There are concerns that UK universities that traditionally rely on high international student numbers for funding will increase their intake of domestic students.
Universities have justified an increased intake as a means of replacing the funds previously supplied by tution fees from international students
The challenge will come when institutions try to plug their international student gap with domestic students, which will cause an even greater ‘scramble’ for students than usual
– Martine Garland
Martine Garland, a lecturer at Aberystwyth University, said: “The challenge will come when institutions try to plug their international student gap with domestic students, which will cause an even greater ‘scramble’ for students than usual.”
Ms Garland suggested that a return to the cap on domestic undergraduate numbers at individual institutions would help institutions created after 1992 which are currently “least well placed to complete”.

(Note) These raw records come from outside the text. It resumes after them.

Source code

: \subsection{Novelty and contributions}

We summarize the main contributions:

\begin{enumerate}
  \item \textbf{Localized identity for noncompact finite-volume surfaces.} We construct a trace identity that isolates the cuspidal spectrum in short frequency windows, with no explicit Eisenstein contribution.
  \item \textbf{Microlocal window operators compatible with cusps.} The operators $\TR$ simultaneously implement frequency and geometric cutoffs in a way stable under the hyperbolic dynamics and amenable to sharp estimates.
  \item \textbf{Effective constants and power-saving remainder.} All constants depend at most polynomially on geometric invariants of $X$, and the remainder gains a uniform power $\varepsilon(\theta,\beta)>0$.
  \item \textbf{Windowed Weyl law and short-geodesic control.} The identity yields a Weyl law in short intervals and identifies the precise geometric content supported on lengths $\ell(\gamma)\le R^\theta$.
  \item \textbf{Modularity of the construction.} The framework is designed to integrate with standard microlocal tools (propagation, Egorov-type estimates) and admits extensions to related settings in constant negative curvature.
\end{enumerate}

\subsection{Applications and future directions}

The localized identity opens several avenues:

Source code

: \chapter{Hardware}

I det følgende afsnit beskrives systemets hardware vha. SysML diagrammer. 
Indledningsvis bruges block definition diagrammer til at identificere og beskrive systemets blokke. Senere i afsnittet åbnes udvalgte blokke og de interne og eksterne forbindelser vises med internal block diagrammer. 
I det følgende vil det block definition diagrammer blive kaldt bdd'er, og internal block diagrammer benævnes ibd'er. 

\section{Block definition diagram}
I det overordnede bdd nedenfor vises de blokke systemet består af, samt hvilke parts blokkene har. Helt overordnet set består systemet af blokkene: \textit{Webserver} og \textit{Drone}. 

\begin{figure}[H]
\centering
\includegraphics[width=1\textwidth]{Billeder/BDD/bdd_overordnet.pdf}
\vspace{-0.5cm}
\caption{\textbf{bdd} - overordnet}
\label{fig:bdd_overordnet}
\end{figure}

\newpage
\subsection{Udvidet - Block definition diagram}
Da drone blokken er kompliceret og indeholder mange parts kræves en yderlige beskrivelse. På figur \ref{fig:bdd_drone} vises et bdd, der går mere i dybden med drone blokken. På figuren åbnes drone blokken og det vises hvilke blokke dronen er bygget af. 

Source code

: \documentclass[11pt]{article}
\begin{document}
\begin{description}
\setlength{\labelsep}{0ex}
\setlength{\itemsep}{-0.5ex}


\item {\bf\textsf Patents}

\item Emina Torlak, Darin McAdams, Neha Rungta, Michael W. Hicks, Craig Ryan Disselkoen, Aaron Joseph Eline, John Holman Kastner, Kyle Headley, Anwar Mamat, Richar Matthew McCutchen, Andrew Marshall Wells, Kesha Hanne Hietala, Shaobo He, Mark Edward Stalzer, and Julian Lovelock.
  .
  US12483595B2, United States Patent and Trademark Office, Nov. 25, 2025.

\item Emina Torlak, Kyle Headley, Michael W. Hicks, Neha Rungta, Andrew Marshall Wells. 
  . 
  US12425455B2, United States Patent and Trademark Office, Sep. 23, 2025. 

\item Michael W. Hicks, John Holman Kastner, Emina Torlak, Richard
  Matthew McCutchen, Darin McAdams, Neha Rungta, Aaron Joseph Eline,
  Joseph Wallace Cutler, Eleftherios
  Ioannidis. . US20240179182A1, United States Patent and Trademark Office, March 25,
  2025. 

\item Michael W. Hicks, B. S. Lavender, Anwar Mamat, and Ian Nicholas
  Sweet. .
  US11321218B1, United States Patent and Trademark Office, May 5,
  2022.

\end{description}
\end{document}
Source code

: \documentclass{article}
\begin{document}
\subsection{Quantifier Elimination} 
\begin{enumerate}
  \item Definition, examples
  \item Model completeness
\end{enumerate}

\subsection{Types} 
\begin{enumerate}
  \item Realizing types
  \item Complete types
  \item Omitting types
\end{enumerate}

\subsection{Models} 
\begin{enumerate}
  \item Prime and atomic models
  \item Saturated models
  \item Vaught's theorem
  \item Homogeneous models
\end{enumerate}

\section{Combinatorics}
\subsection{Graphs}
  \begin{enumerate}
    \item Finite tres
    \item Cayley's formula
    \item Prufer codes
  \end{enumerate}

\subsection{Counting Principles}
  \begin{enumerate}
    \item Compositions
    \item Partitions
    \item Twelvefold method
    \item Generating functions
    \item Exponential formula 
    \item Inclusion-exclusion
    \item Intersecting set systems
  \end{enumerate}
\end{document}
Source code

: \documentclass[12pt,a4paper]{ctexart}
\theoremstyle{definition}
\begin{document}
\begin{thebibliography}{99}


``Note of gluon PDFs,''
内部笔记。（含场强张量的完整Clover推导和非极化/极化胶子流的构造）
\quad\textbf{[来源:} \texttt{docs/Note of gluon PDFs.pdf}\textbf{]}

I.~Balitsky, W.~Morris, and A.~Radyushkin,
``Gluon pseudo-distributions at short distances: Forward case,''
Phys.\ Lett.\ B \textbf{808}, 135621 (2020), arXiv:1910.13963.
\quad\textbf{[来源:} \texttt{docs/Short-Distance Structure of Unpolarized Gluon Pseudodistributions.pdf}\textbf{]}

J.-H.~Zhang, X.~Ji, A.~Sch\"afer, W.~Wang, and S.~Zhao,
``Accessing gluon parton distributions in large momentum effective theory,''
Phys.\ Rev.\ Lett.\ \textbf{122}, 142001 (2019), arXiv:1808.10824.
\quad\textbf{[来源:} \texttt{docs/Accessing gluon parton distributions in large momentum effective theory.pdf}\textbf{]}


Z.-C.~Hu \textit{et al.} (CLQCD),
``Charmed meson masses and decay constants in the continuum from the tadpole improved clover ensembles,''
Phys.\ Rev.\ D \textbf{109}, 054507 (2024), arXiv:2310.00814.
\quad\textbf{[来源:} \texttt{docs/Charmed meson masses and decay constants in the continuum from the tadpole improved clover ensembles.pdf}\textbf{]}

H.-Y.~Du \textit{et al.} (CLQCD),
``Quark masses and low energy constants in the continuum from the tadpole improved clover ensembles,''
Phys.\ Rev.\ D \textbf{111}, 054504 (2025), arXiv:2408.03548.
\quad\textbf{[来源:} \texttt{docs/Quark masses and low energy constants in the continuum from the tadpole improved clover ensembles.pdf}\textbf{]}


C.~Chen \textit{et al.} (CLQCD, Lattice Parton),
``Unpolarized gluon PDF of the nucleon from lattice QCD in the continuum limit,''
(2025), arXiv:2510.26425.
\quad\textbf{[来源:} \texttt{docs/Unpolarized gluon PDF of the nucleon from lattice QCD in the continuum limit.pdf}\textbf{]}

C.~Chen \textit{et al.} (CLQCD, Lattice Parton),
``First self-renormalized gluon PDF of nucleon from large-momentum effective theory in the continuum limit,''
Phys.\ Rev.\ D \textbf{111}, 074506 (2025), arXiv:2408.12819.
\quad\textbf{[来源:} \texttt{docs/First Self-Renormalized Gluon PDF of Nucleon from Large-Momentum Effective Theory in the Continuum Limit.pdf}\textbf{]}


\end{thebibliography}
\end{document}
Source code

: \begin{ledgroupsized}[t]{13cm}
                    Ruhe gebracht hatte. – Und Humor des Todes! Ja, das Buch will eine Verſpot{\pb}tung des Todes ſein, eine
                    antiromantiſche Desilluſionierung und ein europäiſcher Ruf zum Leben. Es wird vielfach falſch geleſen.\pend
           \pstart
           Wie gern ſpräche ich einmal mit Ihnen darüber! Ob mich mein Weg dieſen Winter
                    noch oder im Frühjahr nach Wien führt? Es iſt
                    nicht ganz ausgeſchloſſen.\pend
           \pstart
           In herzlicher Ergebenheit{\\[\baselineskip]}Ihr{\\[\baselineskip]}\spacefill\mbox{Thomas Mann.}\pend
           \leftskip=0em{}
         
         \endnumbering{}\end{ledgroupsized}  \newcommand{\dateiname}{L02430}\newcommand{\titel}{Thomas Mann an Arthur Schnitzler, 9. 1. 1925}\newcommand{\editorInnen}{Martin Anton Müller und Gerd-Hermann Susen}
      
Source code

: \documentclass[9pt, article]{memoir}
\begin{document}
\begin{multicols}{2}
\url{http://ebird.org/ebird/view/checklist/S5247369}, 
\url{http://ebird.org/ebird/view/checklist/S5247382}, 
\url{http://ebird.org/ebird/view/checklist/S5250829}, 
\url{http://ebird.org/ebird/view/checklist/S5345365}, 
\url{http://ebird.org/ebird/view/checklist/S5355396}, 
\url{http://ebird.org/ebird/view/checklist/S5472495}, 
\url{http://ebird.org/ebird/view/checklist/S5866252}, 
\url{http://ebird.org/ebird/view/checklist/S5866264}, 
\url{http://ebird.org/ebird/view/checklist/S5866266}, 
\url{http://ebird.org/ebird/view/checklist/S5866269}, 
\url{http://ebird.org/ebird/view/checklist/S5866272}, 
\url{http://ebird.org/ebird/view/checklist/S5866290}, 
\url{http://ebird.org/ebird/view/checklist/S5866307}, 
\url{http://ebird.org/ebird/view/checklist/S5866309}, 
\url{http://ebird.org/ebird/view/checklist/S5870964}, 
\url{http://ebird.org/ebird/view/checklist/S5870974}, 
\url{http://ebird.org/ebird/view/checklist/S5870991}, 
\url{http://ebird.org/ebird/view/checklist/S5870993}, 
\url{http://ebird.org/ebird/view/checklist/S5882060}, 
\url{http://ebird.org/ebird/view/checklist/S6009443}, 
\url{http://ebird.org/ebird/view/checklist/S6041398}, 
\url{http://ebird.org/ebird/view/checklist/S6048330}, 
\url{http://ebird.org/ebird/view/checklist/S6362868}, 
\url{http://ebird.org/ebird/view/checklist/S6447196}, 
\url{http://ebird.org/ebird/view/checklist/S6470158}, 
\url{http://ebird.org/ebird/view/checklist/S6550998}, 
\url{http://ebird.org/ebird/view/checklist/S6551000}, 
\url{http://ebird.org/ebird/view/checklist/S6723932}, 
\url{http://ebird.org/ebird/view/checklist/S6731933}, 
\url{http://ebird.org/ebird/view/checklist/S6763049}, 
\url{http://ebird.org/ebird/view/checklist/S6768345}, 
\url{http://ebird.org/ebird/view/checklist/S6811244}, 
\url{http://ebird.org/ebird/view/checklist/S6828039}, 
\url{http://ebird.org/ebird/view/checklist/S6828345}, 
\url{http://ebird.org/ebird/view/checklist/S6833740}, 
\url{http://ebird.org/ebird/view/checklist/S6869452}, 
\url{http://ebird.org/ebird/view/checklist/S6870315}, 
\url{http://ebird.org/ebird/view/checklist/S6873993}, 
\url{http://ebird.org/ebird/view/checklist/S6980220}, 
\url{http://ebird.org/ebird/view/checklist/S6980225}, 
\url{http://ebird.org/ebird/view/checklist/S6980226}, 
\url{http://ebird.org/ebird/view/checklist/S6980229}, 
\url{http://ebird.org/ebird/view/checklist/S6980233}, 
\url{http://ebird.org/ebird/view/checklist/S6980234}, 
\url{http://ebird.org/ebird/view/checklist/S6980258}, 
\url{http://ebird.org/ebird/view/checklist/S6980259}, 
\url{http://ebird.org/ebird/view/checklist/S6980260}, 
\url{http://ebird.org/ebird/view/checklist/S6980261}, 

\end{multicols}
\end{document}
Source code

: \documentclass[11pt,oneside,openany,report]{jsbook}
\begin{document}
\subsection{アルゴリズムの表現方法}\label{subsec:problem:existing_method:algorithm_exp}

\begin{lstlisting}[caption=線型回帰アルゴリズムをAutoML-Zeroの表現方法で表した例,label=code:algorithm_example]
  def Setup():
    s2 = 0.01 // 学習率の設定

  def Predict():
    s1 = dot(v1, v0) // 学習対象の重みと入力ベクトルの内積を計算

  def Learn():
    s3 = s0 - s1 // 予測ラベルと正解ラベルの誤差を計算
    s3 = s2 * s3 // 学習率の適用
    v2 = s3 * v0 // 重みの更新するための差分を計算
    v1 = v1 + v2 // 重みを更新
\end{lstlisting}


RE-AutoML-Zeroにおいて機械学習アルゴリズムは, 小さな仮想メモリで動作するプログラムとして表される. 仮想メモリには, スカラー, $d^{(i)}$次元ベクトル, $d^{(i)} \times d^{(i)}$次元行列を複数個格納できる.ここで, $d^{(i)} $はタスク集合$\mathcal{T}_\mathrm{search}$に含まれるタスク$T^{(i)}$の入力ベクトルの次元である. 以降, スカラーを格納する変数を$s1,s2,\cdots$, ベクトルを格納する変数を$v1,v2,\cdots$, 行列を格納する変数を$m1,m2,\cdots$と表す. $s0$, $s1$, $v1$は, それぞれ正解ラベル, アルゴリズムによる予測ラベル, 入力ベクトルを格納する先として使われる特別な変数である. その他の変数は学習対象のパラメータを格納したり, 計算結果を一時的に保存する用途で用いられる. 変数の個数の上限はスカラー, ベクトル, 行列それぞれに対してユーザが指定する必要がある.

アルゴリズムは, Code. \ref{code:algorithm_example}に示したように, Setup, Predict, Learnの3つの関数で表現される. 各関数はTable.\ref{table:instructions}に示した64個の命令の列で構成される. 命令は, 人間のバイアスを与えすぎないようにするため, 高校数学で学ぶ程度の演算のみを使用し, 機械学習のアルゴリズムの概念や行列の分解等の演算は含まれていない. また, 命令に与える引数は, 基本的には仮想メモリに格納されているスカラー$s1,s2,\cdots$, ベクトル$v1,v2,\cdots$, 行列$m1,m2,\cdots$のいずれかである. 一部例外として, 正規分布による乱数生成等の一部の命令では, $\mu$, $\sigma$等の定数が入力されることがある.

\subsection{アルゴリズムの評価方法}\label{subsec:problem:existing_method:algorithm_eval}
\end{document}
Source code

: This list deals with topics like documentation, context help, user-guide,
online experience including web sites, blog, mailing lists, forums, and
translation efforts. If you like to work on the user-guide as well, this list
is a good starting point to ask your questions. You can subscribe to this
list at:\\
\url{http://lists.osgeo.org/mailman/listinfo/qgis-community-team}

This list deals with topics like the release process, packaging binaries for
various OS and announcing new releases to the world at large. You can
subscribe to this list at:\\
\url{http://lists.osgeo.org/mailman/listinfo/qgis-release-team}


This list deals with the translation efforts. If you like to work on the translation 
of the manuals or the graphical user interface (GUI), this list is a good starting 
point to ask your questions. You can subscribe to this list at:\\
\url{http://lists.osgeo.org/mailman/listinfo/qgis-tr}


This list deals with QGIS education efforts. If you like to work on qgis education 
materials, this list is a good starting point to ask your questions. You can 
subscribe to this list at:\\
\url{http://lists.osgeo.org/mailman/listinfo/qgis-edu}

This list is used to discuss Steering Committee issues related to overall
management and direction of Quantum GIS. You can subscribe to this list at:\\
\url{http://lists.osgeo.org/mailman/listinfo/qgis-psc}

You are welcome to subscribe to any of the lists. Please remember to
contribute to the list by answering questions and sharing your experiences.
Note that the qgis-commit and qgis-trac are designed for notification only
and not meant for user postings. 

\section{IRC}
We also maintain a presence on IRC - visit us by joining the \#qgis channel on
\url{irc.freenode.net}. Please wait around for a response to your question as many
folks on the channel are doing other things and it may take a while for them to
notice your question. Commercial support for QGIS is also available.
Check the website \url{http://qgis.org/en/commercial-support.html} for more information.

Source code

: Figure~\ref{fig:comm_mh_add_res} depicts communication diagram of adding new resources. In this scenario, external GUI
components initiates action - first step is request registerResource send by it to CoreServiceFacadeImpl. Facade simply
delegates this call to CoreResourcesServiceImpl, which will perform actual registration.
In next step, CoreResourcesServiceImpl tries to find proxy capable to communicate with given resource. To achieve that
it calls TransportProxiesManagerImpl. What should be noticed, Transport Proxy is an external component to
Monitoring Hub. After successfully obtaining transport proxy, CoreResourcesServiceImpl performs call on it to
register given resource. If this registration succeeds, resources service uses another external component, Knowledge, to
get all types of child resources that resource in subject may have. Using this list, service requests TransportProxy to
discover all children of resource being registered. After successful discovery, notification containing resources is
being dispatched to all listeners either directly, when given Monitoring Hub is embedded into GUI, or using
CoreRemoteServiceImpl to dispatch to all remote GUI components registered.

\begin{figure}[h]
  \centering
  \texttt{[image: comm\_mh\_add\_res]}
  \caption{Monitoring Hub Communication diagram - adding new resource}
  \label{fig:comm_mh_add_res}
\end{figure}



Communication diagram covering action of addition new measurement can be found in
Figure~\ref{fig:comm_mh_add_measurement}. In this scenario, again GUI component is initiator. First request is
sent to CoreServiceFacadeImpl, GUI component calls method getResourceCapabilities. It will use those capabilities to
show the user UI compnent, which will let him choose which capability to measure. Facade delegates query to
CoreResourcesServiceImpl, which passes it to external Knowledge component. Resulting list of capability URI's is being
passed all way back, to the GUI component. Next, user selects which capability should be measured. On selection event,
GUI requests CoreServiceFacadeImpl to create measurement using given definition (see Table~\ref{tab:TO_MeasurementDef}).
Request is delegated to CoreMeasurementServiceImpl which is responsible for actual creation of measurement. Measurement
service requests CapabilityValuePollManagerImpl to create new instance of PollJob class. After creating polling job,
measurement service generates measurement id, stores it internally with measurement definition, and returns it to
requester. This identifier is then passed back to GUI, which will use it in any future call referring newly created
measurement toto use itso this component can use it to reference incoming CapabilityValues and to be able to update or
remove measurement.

Mark Corver, former director of analysis and research at the Universities and Colleges Admissions Service, said: “Here, as elsewhere in the economy, the challenge is to preserve valuable strategic capacity through financial assistance until the temporary effects subside.”
Dr Corver also acknowledged that it would put some institutions under “extreme temporary financial pressure”, and that universities should “step up their marketing campaign in online engagement efforts”.
Other experts proposed easing visa requirements and other restrictions to best mitigate the large drop, rather than lowering tuition fees.
Most universities are preparing for new students from China to delay entry until January 2021. Some experts have predicted that a large number of Chinese students will instead attend universities in South East Asia.